Using the data below, work out how many lines contain "with", and report only that number.

▶ [DATA RECORDS]:
**********

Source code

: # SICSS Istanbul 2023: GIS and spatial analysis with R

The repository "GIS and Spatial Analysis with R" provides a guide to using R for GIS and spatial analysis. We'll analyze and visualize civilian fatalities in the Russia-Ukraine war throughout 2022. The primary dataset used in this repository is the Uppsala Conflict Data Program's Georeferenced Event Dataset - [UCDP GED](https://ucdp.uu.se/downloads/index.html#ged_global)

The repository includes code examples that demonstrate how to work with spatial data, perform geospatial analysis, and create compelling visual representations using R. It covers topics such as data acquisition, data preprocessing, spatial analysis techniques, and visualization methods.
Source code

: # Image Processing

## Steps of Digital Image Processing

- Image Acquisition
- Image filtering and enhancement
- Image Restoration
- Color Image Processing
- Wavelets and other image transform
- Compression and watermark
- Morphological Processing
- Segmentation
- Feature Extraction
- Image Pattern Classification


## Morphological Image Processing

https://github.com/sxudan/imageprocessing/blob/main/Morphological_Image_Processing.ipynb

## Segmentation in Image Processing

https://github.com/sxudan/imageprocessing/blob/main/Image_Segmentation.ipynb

**********

▶ [RESULT OF THIS EXERCISE]: 3